If you may your withdrawals before your date of renunciation, then yes, the entire amount will be taxed to you (as a citizen/resident) in the normal manner (i.e. the entire withdrawal is considered gross income). If you withdraw anything from your IRA on or after your date of renunciation (i.e. the date of your appointment at the embassy/consulate that finalizes the act and where you pay your $2350 to do the deed), then you will be considered a non-resident taxpayer and they will withhold 30% of the withdrawal. 

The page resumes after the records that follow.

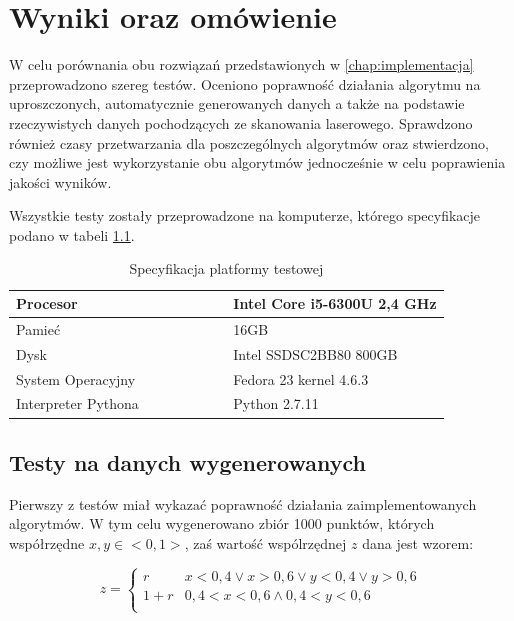 \chapter{Wyniki oraz omówienie}
\label{chap:wyniki}

W celu porównania obu rozwiązań przedstawionych w \autoref{chap:implementacja} przeprowadzono szereg testów.
Oceniono poprawność działania algorytmu na uproszczonych, automatycznie generowanych danych a także na podstawie
rzeczywistych danych pochodzących ze skanowania laserowego. Sprawdzono również czasy przetwarzania dla poszczególnych
algorytmów oraz stwierdzono, czy możliwe jest wykorzystanie obu algorytmów jednocześnie w celu poprawienia jakości wyników.

Wszystkie testy zostały przeprowadzone na komputerze, którego specyfikacje podano w tabeli \ref{tab:specyfikacja}.

\begin{table}[h!]
    \centering
    \begin{tabular}{|p{0.5\linewidth}|p{0.5\linewidth}|}
        \hline
        Procesor & Intel Core i5-6300U 2,4 GHz \\
        \hline
		Pamieć & 16GB \\
		\hline
		Dysk & Intel SSDSC2BB80 800GB \\
		\hline
		System Operacyjny & Fedora 23 kernel 4.6.3 \\
		\hline
		Interpreter Pythona & Python 2.7.11 \\
		\hline
    \end{tabular}
    \caption{Specyfikacja platformy testowej}
    \label{tab:specyfikacja}
\end{table}

\section{Testy na danych wygenerowanych}
Pierwszy z testów miał wykazać poprawność działania zaimplementowanych algorytmów. W tym celu wygenerowano zbiór 1000 punktów,
których współrzędne $x,y \in <0,1>$, zaś wartość wspólrzędnej $z$ dana jest wzorem:

\begin{displaymath}
    z = \left\{ \begin{array}{ll}
        r & \textrm{$x < 0,4 \vee x > 0,6 \vee y < 0,4 \vee y > 0,6$}\\
        1 + r & \textrm{$0,4 < x < 0,6 \wedge 0,4 < y < 0,6$}\\
    \end{array} \right.
\end{displaymath}



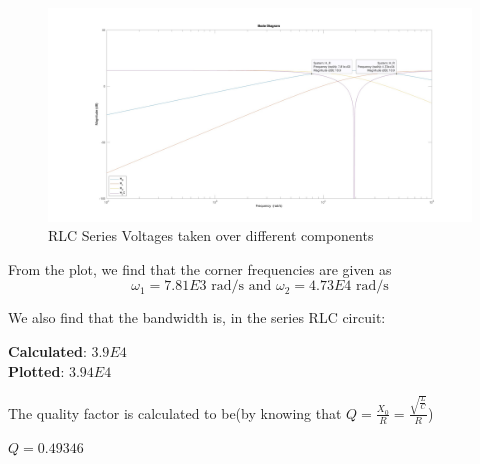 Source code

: 
\begin{figure}[htbp]
    \centering
    \includegraphics[width=\textwidth]{images/parallel_RLC_series_plot.jpg}
    \caption{RLC Series Voltages taken over different components}
    \label{fig:prelab}
\end{figure}

From the plot, we find that the corner frequencies are given as
\begin{equation}
    \omega _1 = 7.81E3 \text{ rad/s} \text{ and } \omega _2 = 4.73E4 \text{ rad/s}
\end{equation}


We also find that the bandwidth is, in the series RLC circuit:

\begin{center}
    {\bf Calculated}: $3.9E4$
    \\
    {\bf Plotted}: $3.94E4$
\end{center}

The quality factor is calculated to be(by knowing that $Q = \frac{X_0}{R} = \frac{\sqrt{\frac{L}{C}}}{R}$)

\begin{center}
    \(Q=0.49346\)
\end{center}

And by the way, your US Social Security will have the NR rate of 30% deducted from the monthly payment, too, starting the month after your renunciation date. Well, 30% of 85% of the gross amount. They give you a 15% allowance on your Social Security benefit. For a net deduction of 25.5% from the gross amount.


----------



## spuds&taters

Bevdeforges said:


> If you may your withdrawals before your date of renunciation, then yes, the entire amount will be taxed to you (as a citizen/resident) in the normal manner (i.e. the entire withdrawal is considered gross income). If you withdraw anything from your IRA on or after your date of renunciation (i.e. the date of your appointment at the embassy/consulate that finalizes the act and where you pay your $2350 to do the deed), then you will be considered a non-resident taxpayer and they will withhold 30% of the withdrawal.
> 
> And by the way, your US Social Security will have the NR rate of 30% deducted from the monthly payment, too, starting the month after your renunciation date. Well, 30% of 85% of the gross amount. They give you a 15% allowance on your Social Security benefit. For a net deduction of 25.5% from the gross amount.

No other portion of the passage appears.